Exercise —
From the entries below, retype only the lines from the one with "to ensure each" through the one with "goes for the", exactly as written.

Entries shown —

= = = = = = =

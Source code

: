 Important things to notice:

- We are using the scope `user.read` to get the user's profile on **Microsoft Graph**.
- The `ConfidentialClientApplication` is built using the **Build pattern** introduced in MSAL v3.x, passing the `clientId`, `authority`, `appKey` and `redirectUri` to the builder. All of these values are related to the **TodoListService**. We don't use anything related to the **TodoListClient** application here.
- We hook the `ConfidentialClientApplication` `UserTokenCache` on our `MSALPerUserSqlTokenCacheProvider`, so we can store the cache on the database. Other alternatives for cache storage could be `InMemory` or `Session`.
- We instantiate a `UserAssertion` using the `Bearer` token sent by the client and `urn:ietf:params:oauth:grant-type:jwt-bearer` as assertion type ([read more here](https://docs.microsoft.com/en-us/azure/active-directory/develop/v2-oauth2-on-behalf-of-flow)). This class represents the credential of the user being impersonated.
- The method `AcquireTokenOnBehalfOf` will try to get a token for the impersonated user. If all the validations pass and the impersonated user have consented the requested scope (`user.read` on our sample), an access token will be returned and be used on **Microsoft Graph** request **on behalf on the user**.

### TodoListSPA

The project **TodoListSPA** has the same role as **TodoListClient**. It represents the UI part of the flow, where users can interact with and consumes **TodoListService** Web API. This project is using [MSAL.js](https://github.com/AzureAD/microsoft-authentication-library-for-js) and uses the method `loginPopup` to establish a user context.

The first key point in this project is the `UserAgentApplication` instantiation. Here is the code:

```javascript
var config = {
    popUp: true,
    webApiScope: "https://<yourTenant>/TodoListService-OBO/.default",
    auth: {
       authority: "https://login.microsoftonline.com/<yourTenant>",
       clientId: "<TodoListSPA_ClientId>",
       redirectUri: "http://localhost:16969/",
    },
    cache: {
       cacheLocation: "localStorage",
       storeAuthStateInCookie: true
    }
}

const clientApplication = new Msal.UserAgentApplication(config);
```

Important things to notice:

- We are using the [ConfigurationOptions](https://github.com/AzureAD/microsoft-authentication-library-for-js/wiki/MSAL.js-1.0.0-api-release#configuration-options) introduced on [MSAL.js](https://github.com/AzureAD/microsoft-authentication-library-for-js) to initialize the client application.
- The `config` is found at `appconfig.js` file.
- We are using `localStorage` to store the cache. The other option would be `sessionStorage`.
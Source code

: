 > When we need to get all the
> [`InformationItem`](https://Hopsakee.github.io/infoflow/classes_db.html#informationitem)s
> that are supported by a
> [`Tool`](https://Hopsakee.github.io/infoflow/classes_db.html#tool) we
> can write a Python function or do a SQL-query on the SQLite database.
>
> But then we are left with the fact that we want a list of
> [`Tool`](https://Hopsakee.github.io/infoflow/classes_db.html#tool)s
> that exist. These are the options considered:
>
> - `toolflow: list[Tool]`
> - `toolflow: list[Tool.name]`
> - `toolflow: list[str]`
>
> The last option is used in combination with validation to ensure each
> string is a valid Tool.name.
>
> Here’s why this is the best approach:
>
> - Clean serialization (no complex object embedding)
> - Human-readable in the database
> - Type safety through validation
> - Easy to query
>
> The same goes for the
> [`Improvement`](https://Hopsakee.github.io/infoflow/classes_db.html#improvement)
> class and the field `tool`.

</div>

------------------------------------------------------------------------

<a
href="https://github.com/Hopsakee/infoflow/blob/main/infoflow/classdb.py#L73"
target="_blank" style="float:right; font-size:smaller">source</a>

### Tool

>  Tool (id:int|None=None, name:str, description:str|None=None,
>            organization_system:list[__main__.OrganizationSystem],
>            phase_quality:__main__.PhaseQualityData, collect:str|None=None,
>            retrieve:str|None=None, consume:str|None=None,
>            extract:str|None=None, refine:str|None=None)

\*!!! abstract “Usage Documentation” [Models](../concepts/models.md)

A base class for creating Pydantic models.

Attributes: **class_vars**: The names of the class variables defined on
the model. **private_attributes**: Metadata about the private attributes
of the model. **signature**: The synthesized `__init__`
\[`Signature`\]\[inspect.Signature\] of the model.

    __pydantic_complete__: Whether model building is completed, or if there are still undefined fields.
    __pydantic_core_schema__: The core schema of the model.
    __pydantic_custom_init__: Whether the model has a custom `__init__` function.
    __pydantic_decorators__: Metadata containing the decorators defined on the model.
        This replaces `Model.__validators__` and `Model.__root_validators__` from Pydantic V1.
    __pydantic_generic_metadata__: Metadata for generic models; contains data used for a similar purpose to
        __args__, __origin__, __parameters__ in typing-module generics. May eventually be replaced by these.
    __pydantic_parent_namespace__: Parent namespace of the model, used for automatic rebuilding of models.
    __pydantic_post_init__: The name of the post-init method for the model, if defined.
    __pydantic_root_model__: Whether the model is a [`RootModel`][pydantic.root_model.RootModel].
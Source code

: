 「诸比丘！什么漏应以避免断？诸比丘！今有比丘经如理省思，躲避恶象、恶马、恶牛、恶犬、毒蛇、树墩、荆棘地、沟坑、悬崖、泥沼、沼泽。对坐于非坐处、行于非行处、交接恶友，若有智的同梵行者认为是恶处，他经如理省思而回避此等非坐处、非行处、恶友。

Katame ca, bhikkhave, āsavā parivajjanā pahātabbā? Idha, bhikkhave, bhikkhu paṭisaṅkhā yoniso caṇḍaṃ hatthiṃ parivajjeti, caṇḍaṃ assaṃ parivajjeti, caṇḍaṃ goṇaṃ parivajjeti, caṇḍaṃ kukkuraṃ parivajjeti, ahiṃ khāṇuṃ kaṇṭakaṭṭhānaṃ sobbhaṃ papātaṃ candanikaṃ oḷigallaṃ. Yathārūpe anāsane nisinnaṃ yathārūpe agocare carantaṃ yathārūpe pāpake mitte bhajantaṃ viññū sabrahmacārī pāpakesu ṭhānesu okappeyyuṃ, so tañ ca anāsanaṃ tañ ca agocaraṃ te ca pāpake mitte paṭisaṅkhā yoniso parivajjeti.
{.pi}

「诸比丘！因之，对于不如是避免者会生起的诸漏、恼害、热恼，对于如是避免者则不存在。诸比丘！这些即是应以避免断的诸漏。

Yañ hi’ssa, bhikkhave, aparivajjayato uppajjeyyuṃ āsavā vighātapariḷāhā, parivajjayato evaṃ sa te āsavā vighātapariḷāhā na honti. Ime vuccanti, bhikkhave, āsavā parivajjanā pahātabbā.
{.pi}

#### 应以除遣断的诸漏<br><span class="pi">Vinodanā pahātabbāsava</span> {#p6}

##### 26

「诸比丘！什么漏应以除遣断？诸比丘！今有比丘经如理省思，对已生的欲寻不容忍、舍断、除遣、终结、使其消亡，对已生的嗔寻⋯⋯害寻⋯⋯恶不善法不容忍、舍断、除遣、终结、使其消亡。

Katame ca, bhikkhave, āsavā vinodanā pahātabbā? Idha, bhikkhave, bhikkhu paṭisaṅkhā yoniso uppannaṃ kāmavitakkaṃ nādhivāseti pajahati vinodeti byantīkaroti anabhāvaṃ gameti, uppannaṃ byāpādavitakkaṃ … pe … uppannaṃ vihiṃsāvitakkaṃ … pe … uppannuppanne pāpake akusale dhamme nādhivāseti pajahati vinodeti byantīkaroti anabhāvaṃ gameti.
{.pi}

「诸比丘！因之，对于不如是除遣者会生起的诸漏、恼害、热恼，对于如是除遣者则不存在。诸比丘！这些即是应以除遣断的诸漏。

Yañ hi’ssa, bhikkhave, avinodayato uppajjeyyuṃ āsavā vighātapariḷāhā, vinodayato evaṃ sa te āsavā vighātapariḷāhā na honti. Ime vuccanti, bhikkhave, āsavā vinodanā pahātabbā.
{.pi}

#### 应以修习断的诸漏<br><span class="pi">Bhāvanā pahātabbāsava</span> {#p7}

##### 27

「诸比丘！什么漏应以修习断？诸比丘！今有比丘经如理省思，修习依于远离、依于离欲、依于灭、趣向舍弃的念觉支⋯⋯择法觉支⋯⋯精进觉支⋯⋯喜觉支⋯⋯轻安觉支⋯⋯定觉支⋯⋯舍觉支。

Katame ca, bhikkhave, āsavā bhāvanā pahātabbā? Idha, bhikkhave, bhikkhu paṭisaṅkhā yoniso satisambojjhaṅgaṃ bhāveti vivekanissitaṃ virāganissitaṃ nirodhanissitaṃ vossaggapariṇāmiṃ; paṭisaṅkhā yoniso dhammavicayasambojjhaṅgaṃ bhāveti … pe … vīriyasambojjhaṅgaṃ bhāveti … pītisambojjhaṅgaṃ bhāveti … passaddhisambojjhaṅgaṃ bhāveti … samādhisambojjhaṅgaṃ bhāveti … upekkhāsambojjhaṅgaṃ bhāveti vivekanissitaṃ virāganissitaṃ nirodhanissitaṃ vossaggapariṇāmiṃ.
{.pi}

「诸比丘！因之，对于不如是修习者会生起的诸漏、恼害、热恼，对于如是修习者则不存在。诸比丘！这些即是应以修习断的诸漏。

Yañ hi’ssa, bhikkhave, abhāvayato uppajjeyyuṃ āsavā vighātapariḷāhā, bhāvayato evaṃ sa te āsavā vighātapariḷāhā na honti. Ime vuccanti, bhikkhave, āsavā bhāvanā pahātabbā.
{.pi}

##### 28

= = = = = = =

Response box —
> The last option is used in combination with validation to ensure each
> string is a valid Tool.name.
>
> Here’s why this is the best approach:
>
> - Clean serialization (no complex object embedding)
> - Human-readable in the database
> - Type safety through validation
> - Easy to query
>
> The same goes for the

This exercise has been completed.